Centauri Dreams‘ take: it’s fascinating to see the speed with which red dwarfs have moved into serious consideration for terrestrial planets. And if such are indeed common around these stars, our estimate of the number of terrestrial worlds must go up significantly. Red dwarfs comprise (depending on whose figures you use) roughly 70 percent of all stars in the Milky Way. What exotic worlds these would be, tidally locked to their stars, but capable according to some current thinking of nourishing sustainable biospheres. Their long lifetimes also make red dwarfs intriguing, offering life extraordinary evolutionary opportunites provided it can cope with persistent flare activity.

The Migrations of Gas Giants

Gas giant planets are a problem to current theories of planetary formation. Interactions between the protoplanetary disc and the massive planetary core should cause such worlds to migrate into the inner parts of a forming solar system in short order. So swift is this migration — about 100,000 years — that gas should not have time to accrete on the fledgling planet. In fact, the young gas giant-to-be ought to merge with its central star before planets ever form, making its presence in numerous exoplanetary systems (not to mention our own) problematic.

British astronomers Paul Cresswell and Richard Nelson tackle this issue in an article to be published in Astronomy & Astrophysics, showing that even when the gravitational interactions with a swarm of other protoplanets are taken into consideration, the migration inward cannot be avoided in their simulations. What may solve the problem is a generational approach; only the last generation of planets that forms as the disk dissipates is the one to survive. Another possibility: altering our view of the physical properties of the protoplanetary disk, which may be more turbulent than assumed by conventional models.

Also note: the migration of gas giants is studied in relation to the planetary system around HD128311 in a paper called “On the evolution of the resonant planetary system HD128311,” by Zsolt Zandor and Willy Kley, available at the arXiv site.

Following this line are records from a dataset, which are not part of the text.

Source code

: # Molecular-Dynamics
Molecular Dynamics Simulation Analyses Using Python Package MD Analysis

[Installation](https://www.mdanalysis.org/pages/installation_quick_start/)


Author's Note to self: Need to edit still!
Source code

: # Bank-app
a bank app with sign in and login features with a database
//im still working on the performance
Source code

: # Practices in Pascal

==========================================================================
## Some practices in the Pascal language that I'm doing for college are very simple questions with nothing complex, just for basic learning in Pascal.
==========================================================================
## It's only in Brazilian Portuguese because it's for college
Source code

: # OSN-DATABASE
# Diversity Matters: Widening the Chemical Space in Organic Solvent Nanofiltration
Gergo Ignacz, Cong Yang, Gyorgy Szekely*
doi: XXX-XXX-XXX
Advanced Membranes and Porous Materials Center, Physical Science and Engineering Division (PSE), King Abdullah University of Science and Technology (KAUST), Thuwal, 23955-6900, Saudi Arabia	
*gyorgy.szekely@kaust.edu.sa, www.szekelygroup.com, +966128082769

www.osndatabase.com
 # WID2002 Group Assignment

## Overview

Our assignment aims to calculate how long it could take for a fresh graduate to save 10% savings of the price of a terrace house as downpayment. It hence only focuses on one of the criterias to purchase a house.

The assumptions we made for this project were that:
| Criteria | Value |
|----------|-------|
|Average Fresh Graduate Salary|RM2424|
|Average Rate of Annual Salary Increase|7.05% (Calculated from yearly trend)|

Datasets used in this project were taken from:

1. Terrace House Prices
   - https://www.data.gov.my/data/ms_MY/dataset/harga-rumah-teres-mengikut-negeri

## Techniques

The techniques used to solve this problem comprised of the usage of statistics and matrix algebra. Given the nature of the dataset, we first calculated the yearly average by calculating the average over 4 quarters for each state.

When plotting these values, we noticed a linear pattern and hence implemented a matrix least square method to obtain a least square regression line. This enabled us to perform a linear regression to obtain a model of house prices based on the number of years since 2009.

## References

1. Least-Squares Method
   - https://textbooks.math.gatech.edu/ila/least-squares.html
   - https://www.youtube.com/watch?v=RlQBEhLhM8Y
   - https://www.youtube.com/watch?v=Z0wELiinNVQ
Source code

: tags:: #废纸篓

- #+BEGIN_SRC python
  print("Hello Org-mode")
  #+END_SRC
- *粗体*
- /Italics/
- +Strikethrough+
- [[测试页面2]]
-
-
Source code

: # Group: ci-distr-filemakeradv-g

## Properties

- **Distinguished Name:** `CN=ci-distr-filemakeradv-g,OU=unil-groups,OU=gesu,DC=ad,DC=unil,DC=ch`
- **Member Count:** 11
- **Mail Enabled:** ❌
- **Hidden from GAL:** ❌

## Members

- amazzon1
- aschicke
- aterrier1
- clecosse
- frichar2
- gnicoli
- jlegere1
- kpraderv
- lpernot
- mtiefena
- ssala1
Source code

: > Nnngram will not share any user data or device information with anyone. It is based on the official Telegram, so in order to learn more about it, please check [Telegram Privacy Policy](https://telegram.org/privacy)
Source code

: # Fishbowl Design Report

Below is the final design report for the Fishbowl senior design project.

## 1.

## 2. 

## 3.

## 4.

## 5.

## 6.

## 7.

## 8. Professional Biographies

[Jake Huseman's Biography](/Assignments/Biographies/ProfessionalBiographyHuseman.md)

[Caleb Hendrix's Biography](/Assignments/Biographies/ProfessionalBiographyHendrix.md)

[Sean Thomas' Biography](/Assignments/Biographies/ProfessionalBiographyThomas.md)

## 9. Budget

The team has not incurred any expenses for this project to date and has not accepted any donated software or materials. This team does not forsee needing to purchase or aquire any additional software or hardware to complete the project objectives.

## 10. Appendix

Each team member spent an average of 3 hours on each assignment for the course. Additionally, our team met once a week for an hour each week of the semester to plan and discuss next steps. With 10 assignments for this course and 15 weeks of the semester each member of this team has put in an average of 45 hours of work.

New Horizons’ Splendid Report

The latest from the New Horizons mission to Pluto/Charon and the Kuiper belt is that six of the seven instruments onboard have now completed tests demonstrating their viability post-launch. Computers boot up properly, thermal control systems are functional, commands are received and processed, and it is clear that the entire payload package survived the launch in good order. Spring and summer will see a variety of payload performance tests and calibration activities for the various instruments, with payload commissioning complete by early fall. The next major instrument checkpoint: the Jupiter flyby in February of 2007.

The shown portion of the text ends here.